Datuk Seri Haji Ahmad bin Maslan (Jawi: ; born 30 April 1966) is a Malaysian politician who has served as the Deputy Minister of Finance I in the Pakatan Harapan (PH) administration under Prime Minister and Minister Anwar Ibrahim since December 2022 as well as the Member of Parliament (MP) for Pontian since March 2008. He served as the Deputy Minister of International Trade and Industry, Deputy Minister of Finance and Deputy Minister in the Prime Minister's Department in the Barisan Nasional (BN) administration under former Prime Minister Najib Razak and former Ministers Nor Mohamed Yakcop, Najib, Ahmad Husni Hanadzlah, Mustapa Mohamed and Ong Ka Chuan from April 2009 to the collapse of the BN administration in May 2018. He is a member of the United Malays National Organisation (UMNO), a component party of the BN coalition. He has also served as Secretary-General of UMNO since March 2020 and also of BN from January 2021 to June 2021. He has also served as Division Chairman of UMNO of Pontian since March 2023. He also served as the Division Deputy Chairman of UMNO of Pontian from 2008 to his promotion to the division chairmanship in March 2023.

Early life and education
Ahmad Maslan was born on 30 April 1966 at Kampung Parit Yusuf, Lubok Sipat, Benut, Pontian, Johor to rubber tapping parents.
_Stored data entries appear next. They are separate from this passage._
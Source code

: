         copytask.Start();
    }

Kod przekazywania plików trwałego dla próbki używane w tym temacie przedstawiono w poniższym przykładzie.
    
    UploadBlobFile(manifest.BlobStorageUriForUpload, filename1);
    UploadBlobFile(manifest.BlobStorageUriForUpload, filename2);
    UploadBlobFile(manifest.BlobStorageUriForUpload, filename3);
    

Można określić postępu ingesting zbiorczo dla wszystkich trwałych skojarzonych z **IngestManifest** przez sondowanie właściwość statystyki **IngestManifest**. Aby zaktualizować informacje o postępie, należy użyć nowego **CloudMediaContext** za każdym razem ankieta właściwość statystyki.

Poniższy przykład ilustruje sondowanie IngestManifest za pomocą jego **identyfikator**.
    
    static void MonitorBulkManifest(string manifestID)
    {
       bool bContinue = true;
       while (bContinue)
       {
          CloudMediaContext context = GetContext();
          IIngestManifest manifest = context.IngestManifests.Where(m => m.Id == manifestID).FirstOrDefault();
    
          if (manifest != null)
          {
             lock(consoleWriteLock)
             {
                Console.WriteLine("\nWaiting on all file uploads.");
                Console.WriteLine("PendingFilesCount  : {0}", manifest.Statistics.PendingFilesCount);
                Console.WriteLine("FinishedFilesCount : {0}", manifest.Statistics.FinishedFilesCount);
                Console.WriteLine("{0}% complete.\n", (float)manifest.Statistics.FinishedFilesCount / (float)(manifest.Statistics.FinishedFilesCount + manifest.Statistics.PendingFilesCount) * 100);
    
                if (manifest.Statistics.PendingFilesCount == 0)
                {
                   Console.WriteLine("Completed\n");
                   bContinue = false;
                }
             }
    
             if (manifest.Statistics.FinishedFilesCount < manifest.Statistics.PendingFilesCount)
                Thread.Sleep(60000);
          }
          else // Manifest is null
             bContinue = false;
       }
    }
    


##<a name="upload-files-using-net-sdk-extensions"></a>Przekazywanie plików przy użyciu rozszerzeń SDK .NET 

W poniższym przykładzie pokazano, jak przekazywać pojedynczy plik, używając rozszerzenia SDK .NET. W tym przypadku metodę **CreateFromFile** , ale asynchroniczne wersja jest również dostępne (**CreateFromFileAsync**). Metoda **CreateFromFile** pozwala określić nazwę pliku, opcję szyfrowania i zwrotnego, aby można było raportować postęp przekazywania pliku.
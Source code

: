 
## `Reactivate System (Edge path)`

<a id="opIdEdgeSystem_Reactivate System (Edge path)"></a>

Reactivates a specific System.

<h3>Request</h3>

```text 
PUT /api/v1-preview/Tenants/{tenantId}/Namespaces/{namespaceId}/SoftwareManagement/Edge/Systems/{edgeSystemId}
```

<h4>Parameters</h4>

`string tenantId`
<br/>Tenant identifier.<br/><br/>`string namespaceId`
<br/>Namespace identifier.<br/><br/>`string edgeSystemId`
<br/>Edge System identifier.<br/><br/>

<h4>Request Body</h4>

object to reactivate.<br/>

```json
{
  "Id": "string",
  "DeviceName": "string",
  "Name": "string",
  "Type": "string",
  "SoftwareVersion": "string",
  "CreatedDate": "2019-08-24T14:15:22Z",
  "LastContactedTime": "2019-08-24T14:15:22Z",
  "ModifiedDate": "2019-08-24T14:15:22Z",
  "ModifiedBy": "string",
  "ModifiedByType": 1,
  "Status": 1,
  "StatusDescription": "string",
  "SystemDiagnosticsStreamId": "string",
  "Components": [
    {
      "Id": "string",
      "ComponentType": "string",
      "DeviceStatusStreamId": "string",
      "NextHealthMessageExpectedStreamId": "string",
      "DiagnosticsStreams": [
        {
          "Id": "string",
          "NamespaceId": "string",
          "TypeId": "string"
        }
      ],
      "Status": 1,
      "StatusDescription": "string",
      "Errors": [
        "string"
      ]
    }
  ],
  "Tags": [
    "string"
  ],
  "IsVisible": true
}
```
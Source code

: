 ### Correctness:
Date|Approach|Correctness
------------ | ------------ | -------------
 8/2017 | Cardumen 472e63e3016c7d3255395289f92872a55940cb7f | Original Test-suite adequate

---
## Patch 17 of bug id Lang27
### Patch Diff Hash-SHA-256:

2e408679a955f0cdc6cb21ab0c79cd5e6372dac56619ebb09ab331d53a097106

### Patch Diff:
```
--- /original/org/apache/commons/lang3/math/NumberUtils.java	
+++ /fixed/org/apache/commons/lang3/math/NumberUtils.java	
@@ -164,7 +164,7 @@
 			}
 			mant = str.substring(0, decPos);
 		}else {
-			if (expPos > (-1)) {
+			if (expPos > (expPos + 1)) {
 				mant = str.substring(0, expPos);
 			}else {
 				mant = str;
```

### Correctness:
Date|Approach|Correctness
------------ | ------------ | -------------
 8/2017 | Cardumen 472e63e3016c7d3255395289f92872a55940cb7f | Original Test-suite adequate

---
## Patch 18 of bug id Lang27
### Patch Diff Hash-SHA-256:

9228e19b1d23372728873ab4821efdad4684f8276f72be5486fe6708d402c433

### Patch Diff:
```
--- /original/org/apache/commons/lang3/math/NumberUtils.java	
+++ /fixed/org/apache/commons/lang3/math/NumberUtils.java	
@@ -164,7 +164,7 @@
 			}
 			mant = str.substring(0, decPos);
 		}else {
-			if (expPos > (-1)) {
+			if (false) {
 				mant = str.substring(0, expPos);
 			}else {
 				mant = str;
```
He graduated the Bachelor of Economics and Political Science from the Victoria University of Wellington and received Master of Business Administration from the Universiti Kebangsaan Malaysia.

Political career
Ahmad bin Maslan has been the information chief of United Malays National Organisation (UMNO), an appointed party position, from 2009 until 29 January 2016 when he was appointed as the party's new Information Technology (IT) bureau chief.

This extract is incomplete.